When you find the word "interaction" in a line of the entries, please copy the whole line.

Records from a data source
----

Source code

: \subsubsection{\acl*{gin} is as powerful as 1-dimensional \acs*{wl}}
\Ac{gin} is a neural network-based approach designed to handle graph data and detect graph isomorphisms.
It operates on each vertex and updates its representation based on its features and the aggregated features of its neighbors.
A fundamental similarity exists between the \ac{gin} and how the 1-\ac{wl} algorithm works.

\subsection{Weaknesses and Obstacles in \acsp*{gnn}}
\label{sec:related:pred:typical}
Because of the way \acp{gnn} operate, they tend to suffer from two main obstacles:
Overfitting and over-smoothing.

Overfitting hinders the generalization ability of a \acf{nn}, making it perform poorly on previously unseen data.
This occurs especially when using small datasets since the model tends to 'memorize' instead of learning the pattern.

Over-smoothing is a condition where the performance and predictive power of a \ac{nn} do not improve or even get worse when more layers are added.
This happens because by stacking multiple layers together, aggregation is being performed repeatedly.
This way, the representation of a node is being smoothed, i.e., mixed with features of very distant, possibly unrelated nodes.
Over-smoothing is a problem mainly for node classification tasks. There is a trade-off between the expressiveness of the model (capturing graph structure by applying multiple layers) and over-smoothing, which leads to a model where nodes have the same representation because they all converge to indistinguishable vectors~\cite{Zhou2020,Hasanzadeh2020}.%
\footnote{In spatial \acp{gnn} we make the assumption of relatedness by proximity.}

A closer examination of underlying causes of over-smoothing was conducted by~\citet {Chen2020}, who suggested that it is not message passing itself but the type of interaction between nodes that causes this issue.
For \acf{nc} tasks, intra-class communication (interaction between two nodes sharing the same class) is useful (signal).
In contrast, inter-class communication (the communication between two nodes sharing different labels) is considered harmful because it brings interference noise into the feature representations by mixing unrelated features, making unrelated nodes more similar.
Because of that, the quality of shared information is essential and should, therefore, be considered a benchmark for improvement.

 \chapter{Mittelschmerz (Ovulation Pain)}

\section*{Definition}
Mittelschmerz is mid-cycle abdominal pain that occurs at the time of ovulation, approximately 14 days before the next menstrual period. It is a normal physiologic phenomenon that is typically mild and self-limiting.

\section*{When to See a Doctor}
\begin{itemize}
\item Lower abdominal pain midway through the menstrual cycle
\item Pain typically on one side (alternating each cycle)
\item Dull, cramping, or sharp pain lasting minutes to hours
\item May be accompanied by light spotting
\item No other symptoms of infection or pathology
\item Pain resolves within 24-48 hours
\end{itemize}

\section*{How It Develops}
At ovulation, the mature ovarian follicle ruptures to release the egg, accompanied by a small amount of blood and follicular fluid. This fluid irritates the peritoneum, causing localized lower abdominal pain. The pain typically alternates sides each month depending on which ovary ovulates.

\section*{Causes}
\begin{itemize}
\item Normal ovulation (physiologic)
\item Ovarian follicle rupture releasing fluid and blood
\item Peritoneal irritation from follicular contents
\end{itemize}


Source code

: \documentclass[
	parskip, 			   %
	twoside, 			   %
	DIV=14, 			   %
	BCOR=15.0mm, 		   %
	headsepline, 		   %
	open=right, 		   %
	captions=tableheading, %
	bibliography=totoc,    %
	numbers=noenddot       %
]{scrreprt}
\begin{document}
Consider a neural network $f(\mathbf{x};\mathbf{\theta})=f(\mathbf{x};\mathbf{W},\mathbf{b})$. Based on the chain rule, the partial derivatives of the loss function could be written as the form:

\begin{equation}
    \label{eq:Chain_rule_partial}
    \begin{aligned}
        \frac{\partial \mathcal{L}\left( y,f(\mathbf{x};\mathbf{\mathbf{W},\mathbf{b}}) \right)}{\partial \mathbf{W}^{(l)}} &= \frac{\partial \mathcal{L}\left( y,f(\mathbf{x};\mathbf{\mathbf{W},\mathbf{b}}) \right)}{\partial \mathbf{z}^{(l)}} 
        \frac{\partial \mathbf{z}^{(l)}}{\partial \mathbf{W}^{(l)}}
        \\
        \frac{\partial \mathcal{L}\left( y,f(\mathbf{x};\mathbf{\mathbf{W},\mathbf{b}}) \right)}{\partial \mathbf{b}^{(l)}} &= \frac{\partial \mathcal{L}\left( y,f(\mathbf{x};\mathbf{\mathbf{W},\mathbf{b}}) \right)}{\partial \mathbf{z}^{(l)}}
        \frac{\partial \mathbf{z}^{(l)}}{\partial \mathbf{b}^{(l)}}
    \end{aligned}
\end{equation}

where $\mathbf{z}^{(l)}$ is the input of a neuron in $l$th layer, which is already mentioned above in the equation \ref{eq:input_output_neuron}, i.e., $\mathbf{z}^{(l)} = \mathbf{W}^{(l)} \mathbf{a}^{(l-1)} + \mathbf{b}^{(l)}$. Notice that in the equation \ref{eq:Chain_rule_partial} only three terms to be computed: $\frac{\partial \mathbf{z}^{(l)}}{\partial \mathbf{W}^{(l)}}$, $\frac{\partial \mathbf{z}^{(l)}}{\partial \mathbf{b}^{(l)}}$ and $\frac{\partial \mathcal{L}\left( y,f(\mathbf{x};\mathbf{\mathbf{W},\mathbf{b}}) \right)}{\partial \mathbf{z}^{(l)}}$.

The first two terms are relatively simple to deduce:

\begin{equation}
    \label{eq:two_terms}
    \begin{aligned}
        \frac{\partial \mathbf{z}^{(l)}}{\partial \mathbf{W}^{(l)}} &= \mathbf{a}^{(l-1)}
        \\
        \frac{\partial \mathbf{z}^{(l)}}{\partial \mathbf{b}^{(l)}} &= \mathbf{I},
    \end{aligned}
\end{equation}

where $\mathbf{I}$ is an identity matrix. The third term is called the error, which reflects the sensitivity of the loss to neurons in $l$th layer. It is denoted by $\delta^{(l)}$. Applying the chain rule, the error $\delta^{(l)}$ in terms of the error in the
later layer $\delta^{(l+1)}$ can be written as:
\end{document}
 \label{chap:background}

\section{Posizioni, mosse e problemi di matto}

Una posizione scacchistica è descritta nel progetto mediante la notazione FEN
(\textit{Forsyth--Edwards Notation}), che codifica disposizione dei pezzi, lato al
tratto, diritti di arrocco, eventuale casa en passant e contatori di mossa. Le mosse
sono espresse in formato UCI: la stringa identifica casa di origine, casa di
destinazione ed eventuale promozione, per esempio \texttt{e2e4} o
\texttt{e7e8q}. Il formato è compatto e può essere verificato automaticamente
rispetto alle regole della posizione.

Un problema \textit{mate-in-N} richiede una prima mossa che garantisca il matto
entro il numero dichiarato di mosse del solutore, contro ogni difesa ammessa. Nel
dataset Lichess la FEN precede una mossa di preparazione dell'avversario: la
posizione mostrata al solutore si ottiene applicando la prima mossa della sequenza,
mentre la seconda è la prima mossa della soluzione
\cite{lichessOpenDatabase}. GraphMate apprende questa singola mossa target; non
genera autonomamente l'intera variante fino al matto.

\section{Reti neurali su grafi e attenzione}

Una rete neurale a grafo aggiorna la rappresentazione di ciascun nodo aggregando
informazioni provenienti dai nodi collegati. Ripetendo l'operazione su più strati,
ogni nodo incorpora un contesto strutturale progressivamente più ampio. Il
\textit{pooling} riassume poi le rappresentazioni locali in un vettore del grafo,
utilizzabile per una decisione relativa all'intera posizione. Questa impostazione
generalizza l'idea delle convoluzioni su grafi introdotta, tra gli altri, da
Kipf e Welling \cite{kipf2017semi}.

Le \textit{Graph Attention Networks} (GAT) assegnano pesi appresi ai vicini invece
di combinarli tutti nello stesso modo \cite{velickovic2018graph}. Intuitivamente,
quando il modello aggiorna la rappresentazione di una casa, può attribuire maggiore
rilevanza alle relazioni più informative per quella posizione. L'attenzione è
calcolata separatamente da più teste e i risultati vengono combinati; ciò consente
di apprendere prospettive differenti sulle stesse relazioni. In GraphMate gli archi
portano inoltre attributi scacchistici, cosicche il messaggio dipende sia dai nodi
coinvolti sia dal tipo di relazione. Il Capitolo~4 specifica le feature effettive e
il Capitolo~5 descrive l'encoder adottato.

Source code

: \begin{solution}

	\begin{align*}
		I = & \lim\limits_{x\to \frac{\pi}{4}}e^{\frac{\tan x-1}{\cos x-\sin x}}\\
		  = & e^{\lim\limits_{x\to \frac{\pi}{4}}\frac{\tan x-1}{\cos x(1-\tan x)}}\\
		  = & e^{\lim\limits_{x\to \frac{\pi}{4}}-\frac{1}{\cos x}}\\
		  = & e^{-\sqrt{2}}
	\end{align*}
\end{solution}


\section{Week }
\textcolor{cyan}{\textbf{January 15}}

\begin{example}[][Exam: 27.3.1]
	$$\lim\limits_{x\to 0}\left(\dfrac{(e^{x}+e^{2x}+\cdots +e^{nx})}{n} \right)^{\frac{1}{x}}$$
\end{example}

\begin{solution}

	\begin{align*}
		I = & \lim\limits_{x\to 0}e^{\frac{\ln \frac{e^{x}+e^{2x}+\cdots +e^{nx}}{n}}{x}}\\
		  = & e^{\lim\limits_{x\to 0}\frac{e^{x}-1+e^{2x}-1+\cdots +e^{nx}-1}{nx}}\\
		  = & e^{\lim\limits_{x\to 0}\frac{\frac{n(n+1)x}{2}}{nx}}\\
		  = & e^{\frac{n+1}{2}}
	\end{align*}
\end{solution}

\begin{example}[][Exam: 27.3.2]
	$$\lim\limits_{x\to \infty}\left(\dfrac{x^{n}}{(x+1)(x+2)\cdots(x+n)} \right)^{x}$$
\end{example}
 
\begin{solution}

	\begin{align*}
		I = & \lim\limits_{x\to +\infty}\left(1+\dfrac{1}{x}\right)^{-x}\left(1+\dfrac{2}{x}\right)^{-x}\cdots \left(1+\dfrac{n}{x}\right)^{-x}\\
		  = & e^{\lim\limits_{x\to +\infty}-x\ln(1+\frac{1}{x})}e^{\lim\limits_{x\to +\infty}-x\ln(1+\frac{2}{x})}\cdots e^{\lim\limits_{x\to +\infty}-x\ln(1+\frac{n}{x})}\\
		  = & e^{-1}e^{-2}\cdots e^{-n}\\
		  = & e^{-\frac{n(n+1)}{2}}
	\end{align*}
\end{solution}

----

• Answer box
A closer examination of underlying causes of over-smoothing was conducted by~\citet {Chen2020}, who suggested that it is not message passing itself but the type of interaction between nodes that causes this issue.
For \acf{nc} tasks, intra-class communication (interaction between two nodes sharing the same class) is useful (signal).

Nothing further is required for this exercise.